Try it
Only lines holding "표현식과" are needed; copy each of them from the data below.

Plain-text document sources:
|---|

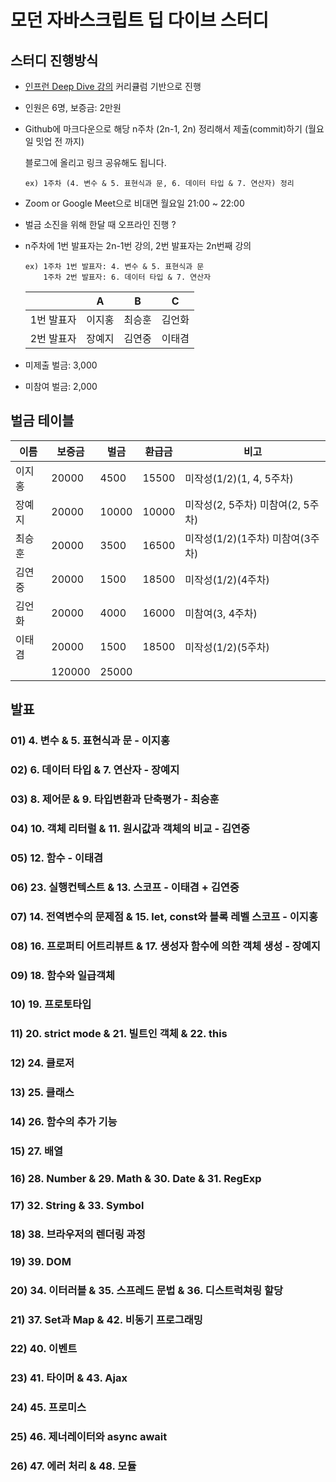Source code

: # 모던 자바스크립트 딥 다이브 스터디

## 스터디 진행방식

- [인프런 Deep Dive 강의](https://www.inflearn.com/course/%EB%AA%A8%EB%8D%98-%EC%9E%90%EB%B0%94%EC%8A%A4%ED%81%AC%EB%A6%BD%ED%8A%B8-%EB%94%A5%EB%8B%A4%EC%9D%B4%EB%B8%8C) 커리큘럼 기반으로 진행
- 인원은 6명, 보증금: 2만원
- Github에 마크다운으로 해당 n주차 (2n-1, 2n) 정리해서 제출(commit)하기 (월요일 밋업 전 까지)

  블로그에 올리고 링크 공유해도 됩니다.

      ex) 1주차 (4. 변수 & 5. 표현식과 문, 6. 데이터 타입 & 7. 연산자) 정리

- Zoom or Google Meet으로 비대면 월요일 21:00 ~ 22:00
- 벌금 소진을 위해 한달 때 오프라인 진행 ?
- n주차에 1번 발표자는 2n-1번 강의, 2번 발표자는 2n번째 강의

      ex) 1주차 1번 발표자: 4. 변수 & 5. 표현식과 문
          1주차 2번 발표자: 6. 데이터 타입 & 7. 연산자

  |            | A      | B      | C      |
  | ---------- | ------ | ------ | ------ |
  | 1번 발표자 | 이지홍 | 최승훈 | 김언화 |
  | 2번 발표자 | 장예지 | 김연중 | 이태겸 |

- 미제출 벌금: 3,000
- 미참여 벌금: 2,000

## 벌금 테이블

| 이름   | 보증금 | 벌금  | 환급금 | 비고                              |
| ------ | ------ | ----- | ------ | --------------------------------- |
| 이지홍 | 20000  | 4500  | 15500  | 미작성(1/2)(1, 4, 5주차)          |
| 장예지 | 20000  | 10000 | 10000  | 미작성(2, 5주차) 미참여(2, 5주차) |
| 최승훈 | 20000  | 3500  | 16500  | 미작성(1/2)(1주차) 미참여(3주차)  |
| 김연중 | 20000  | 1500  | 18500  | 미작성(1/2)(4주차)                |
| 김언화 | 20000  | 4000  | 16000  | 미참여(3, 4주차)                  |
| 이태겸 | 20000  | 1500  | 18500  | 미작성(1/2)(5주차)                |
|        | 120000 | 25000 |        |                                   |

## 발표

### **01) 4. 변수 & 5. 표현식과 문** - 이지홍

### **02) 6. 데이터 타입 & 7. 연산자** - 장예지

### **03) 8. 제어문 & 9. 타입변환과 단축평가** - 최승훈

### **04) 10. 객체 리터럴 & 11. 원시값과 객체의 비교** - 김연중

### **05) 12. 함수** - 이태겸

### **06) 23. 실행컨텍스트 & 13. 스코프** - 이태겸 + 김연중

### **07) 14. 전역변수의 문제점 & 15. let, const와 블록 레벨 스코프** - 이지홍

### **08) 16. 프로퍼티 어트리뷰트 & 17. 생성자 함수에 의한 객체 생성** - 장예지

### **09) 18. 함수와 일급객체**

### **10) 19. 프로토타입**

### **11) 20. strict mode & 21. 빌트인 객체 & 22. this**

### **12) 24. 클로저**

### **13) 25. 클래스**

### **14) 26. 함수의 추가 기능**

### **15) 27. 배열**

### **16) 28. Number & 29. Math & 30. Date & 31. RegExp**

### **17) 32. String & 33. Symbol**

### **18) 38. 브라우저의 렌더링 과정**

### **19) 39. DOM**

### **20) 34. 이터러블 & 35. 스프레드 문법 & 36. 디스트럭쳐링 할당**

### **21) 37. Set과 Map & 42. 비동기 프로그래밍**

### **22) 40. 이벤트**

### **23) 41. 타이머 & 43. Ajax**

### **24) 45. 프로미스**

### **25) 46. 제너레이터와 async await**

### **26) 47. 에러 처리 & 48. 모듈**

|---|

Result for this task
      ex) 1주차 (4. 변수 & 5. 표현식과 문, 6. 데이터 타입 & 7. 연산자) 정리
      ex) 1주차 1번 발표자: 4. 변수 & 5. 표현식과 문
### **01) 4. 변수 & 5. 표현식과 문** - 이지홍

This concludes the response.